The Many Criteria Optimization and Decision Analysis (MACODA) workshop, organized by a team of successful researcher and scientists in the field of multi and many obejctive optimization was held from Monday 16 September through Friday 20 September 2019 in Leiden.

The motivated participants of this workshop including early stage researchers, post docs, professors and several researchers working in industry all had a shared goal and that was to address this question: "How should we use computational support to deal with problems with many objectives?" This question is crucially important, as the real-world optimization problems can often be formulated as multi or many objective optimization tasks.

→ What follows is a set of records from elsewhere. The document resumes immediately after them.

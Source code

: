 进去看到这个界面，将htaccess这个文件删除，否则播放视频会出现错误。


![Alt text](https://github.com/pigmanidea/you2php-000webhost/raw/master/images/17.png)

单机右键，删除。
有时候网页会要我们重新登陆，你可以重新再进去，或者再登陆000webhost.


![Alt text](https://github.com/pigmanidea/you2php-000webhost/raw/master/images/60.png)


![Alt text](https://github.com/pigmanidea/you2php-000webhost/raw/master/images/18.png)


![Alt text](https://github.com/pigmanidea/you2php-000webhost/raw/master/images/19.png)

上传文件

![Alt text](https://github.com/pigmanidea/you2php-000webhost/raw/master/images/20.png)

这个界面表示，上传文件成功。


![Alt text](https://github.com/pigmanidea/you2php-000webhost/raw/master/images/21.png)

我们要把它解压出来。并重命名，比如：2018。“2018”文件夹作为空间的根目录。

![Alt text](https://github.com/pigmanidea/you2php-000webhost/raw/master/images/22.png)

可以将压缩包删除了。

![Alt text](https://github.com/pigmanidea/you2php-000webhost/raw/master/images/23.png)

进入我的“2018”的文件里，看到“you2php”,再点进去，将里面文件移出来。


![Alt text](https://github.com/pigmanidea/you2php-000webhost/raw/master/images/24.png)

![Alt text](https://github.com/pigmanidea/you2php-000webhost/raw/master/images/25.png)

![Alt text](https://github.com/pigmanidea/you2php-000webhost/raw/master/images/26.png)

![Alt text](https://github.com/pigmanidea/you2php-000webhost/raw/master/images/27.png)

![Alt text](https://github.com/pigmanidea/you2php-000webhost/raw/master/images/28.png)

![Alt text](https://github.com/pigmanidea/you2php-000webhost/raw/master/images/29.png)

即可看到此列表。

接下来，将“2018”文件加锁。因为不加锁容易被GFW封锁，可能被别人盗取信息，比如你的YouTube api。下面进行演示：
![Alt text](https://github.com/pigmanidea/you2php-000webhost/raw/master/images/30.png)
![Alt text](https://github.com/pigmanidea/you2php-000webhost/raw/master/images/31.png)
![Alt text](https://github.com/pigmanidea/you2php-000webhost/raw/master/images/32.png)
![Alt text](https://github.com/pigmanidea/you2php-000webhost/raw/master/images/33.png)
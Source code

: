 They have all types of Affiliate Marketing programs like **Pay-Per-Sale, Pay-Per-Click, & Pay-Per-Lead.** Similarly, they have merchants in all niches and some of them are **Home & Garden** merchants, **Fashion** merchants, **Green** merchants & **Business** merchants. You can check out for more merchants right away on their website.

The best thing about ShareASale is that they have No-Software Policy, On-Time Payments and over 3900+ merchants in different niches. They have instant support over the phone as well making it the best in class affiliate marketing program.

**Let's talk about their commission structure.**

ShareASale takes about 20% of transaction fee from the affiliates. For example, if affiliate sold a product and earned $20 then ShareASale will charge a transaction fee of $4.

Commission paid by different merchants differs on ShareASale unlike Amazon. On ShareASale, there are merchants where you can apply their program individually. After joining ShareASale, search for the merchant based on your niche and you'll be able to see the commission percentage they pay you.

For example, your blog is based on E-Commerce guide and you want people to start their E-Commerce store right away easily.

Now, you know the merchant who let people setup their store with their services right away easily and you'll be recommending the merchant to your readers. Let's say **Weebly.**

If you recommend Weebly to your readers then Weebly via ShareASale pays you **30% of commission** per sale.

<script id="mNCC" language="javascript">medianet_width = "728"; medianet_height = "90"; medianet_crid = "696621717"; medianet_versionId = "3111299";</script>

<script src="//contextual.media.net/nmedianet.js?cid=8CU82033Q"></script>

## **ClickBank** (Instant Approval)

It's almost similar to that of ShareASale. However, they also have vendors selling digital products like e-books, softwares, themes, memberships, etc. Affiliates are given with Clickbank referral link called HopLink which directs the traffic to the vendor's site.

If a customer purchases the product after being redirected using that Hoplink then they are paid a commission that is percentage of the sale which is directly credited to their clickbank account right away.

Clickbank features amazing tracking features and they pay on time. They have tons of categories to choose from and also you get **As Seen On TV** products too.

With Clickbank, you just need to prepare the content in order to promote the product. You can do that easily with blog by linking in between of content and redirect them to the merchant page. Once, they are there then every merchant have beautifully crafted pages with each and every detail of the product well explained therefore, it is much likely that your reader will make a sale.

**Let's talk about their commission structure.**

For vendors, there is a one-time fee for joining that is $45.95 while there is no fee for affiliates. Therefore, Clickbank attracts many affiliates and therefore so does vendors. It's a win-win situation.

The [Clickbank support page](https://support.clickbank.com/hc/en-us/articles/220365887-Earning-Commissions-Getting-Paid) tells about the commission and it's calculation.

The first day of the workshop belonged to several interesting talks given by pioneers in the field of many and multi-objective optimization, Prof. Hisao Ishibuchi and Prof. Miettinnen. Also, the early stage researchers found the opportunity to share their recent works. From the very first day participants found time and opportunity to discuss different topics and challenges in the field. The atmosphere of sharing and learning from each other got even better as we started with the open space workshop model on the second day. In this form of workshops everybody is invited to come up with topics that have a high importance to discuss with the community. Everyone who comes up with a topic can write it on a card and attach it to the wall in a specific cell showing a specific time slot and room. This is an official invitation to the rest of the participants to join the discussion if it is of their interest. Every discussion was documented.

In the course of the workshop a lot of existing challenges in the field along with possible cures were discussed. Some of the groups ended up finalizing their work with a plan for future collaborations in form of a paper or a project.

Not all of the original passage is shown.